- _Problem to solve_
Your answer should be each line of the entries that contains the word "texorpdfstring", copied in full.

- _Exercise materials_
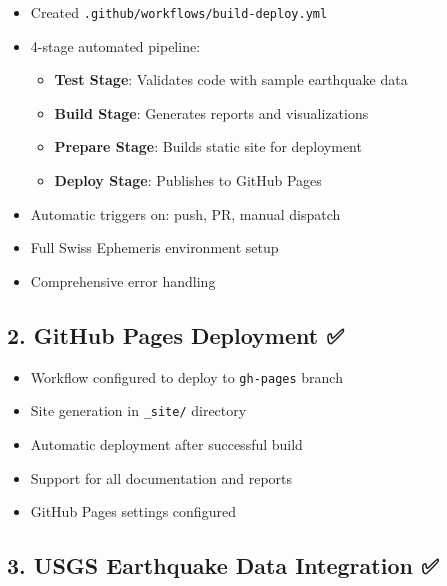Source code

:\documentclass[
  11pt,
  oneside,
  openany]{scrbook}
\providecommand{\tightlist}{%
  \setlength{\itemsep}{0pt}\setlength{\parskip}{0pt}}\usepackage{longtable,booktabs,array}
\begin{document}
\begin{itemize}
\tightlist
\item[$\boxtimes$]
  Created \texttt{.github/workflows/build-deploy.yml}
\item[$\boxtimes$]
  4-stage automated pipeline:

  \begin{itemize}
  \tightlist
  \item
    \textbf{Test Stage}: Validates code with sample earthquake data
  \item
    \textbf{Build Stage}: Generates reports and visualizations
  \item
    \textbf{Prepare Stage}: Builds static site for deployment
  \item
    \textbf{Deploy Stage}: Publishes to GitHub Pages
  \end{itemize}
\item[$\boxtimes$]
  Automatic triggers on: push, PR, manual dispatch
\item[$\boxtimes$]
  Full Swiss Ephemeris environment setup
\item[$\boxtimes$]
  Comprehensive error handling
\end{itemize}

\subsection{\texorpdfstring{2. \textbf{GitHub Pages Deployment}
✅}{2. GitHub Pages Deployment ✅}}\label{github-pages-deployment}

\begin{itemize}
\tightlist
\item[$\boxtimes$]
  Workflow configured to deploy to \texttt{gh-pages} branch
\item[$\boxtimes$]
  Site generation in \texttt{\_site/} directory
\item[$\boxtimes$]
  Automatic deployment after successful build
\item[$\boxtimes$]
  Support for all documentation and reports
\item[$\boxtimes$]
  GitHub Pages settings configured
\end{itemize}

\subsection{\texorpdfstring{3. \textbf{USGS Earthquake Data Integration}
✅}{3. USGS Earthquake Data Integration ✅}}\label{usgs-earthquake-data-integration}
\end{document}
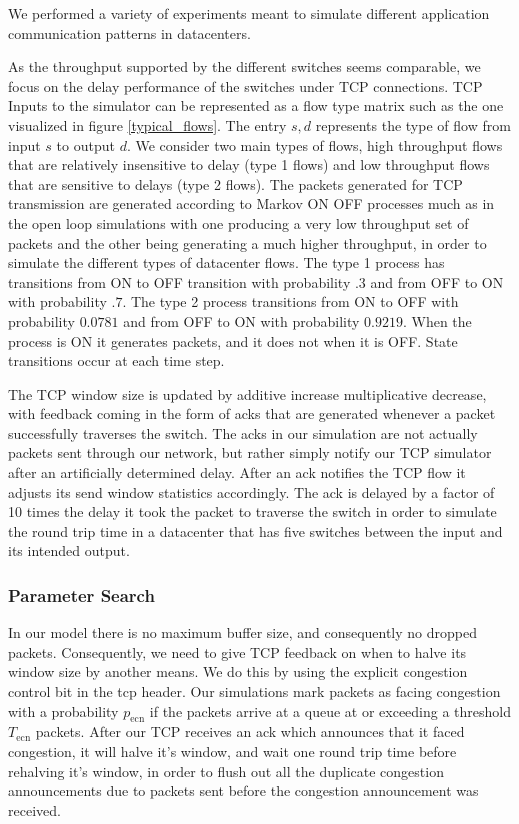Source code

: \documentclass{IEEEtran}%
\begin{document}
We performed a variety of experiments meant to simulate different application communication patterns in datacenters.

As the throughput supported by the different switches seems comparable, we focus on the delay performance of the switches under TCP connections.  TCP Inputs to the simulator can be represented as a flow type matrix such as the one visualized in figure \ref{typical_flows}.  The entry $s,d$ represents the type of flow from input $s$ to output $d$.  We consider two main types of flows, high throughput flows that are relatively insensitive to delay (type 1 flows) and low throughput flows that are sensitive to delays (type 2 flows).  The packets generated for TCP transmission are generated according to Markov ON OFF processes much as in the open loop simulations with one producing a very low throughput set of packets and the other being generating a much higher throughput, in order to simulate the different types of datacenter flows.  The type 1 process has transitions from ON to OFF transition with probability $.3$ and from OFF to ON with probability $.7$.  The type 2 process transitions from ON to OFF with probability $0.0781$ and from OFF to ON with probability $0.9219$.  When the process is ON it generates packets, and it does not when it is OFF.   State transitions occur at each time step.

The TCP window size is updated by additive increase multiplicative decrease, with feedback coming in the form of acks that are generated whenever a packet successfully traverses the switch.  The acks in our simulation are not actually packets sent through our network, but rather simply notify our TCP simulator after an artificially determined delay.  After an ack notifies the TCP flow it adjusts its send window statistics accordingly.  The ack is delayed by a factor of 10 times the delay it took the packet to traverse the switch in order to simulate the round trip time in a datacenter that has five switches between the input and its intended output.

\subsubsection{Parameter Search}

In our model there is no maximum buffer size, and consequently no dropped packets.  Consequently, we need to give TCP feedback on when to halve its window size by another means.  We do this by using the explicit congestion control bit in the tcp header.  Our simulations mark packets as facing congestion with a probability $p_{\text{ecn}}$ if the packets arrive at a queue at or exceeding a threshold $T_{\text{ecn}}$ packets.  After our TCP receives an ack which announces that it faced congestion, it will halve it's window, and wait one round trip time before rehalving it's window, in order to flush out all the duplicate congestion announcements due to packets sent before the congestion announcement was received.
\end{document}
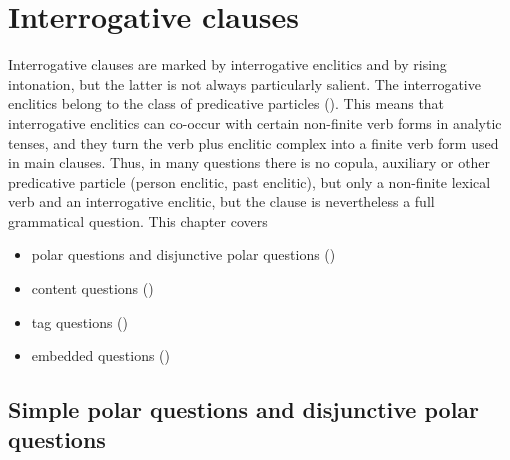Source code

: \chapter{Interrogative clauses}
\label{cpt:Interrogative clauses}

Interrogative clauses are marked by interrogative enclitics and by rising intonation, but the latter is not always particularly salient. The interrogative enclitics belong to the class of predicative particles (). This means that interrogative enclitics can co-occur with certain non-finite verb forms in analytic tenses, and they turn the verb plus enclitic complex into a finite verb form used in main clauses. Thus, in many questions there is no copula, auxiliary or other predicative particle (person enclitic, past enclitic), but only a non-finite lexical verb and an interrogative enclitic, but the clause is nevertheless a full grammatical question. This chapter covers
%
\begin{itemize}
	\item	polar questions and disjunctive polar questions ()
	\item	content questions ()
	\item	tag questions ()
	\item	embedded questions ()
\end{itemize}



\section{Simple polar questions and disjunctive polar questions}
\label{sec:Simple polar questions and disjunctive polar questions}


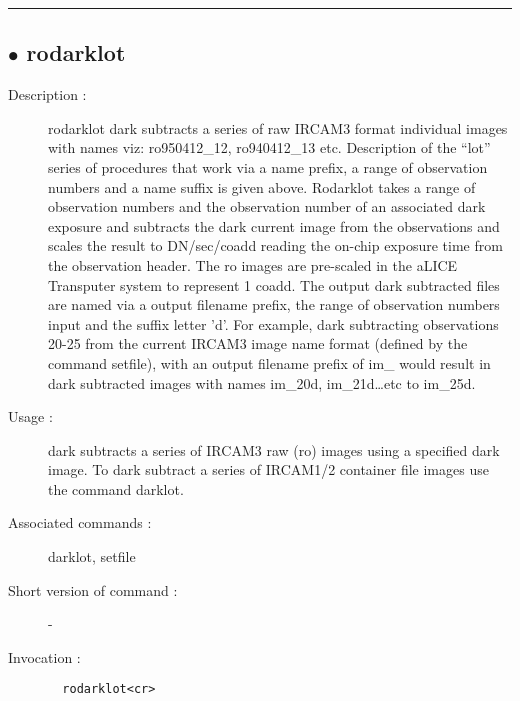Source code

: \hrule \subsection*{$\bullet$ rodarklot}
\begin{description}
\item[Description :] rodarklot dark subtracts a series of raw {\sc IRCAM3} format
individual images with names viz: ro950412\_12, ro940412\_13 etc.
Description of the ``lot'' series of procedures that work via a name
prefix, a range of observation numbers and a name suffix is given above.
Rodarklot takes a range of observation numbers and the observation number
of an associated dark exposure and subtracts the dark current image from
the observations and scales the result to DN/sec/coadd reading the
on-chip exposure time from the observation header.  The ro images are
pre-scaled in the aLICE Transputer system to represent 1 coadd.  The
output dark subtracted files are named via a output filename prefix, the
range of observation numbers input and the suffix letter 'd'.  For
example, dark subtracting observations 20-25 from the current {\sc IRCAM3}
image name format (defined by the command setfile), with an output
filename prefix of im\_ would result in dark subtracted images with names
im\_20d, im\_21d\ldots  etc to im\_25d.
\item[Usage :] dark subtracts a series of {\sc IRCAM3} raw (ro) images using a
specified dark image.  To dark subtract a series of {\sc IRCAM1/2} container
file images use the command darklot.
\item[Associated commands :] darklot, setfile
\item[Short version of command :] -
\item[Invocation :]

\verb+  rodarklot<cr> +\end{description}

- _Written solution_
\subsection{\texorpdfstring{2. \textbf{GitHub Pages Deployment}
\subsection{\texorpdfstring{3. \textbf{USGS Earthquake Data Integration}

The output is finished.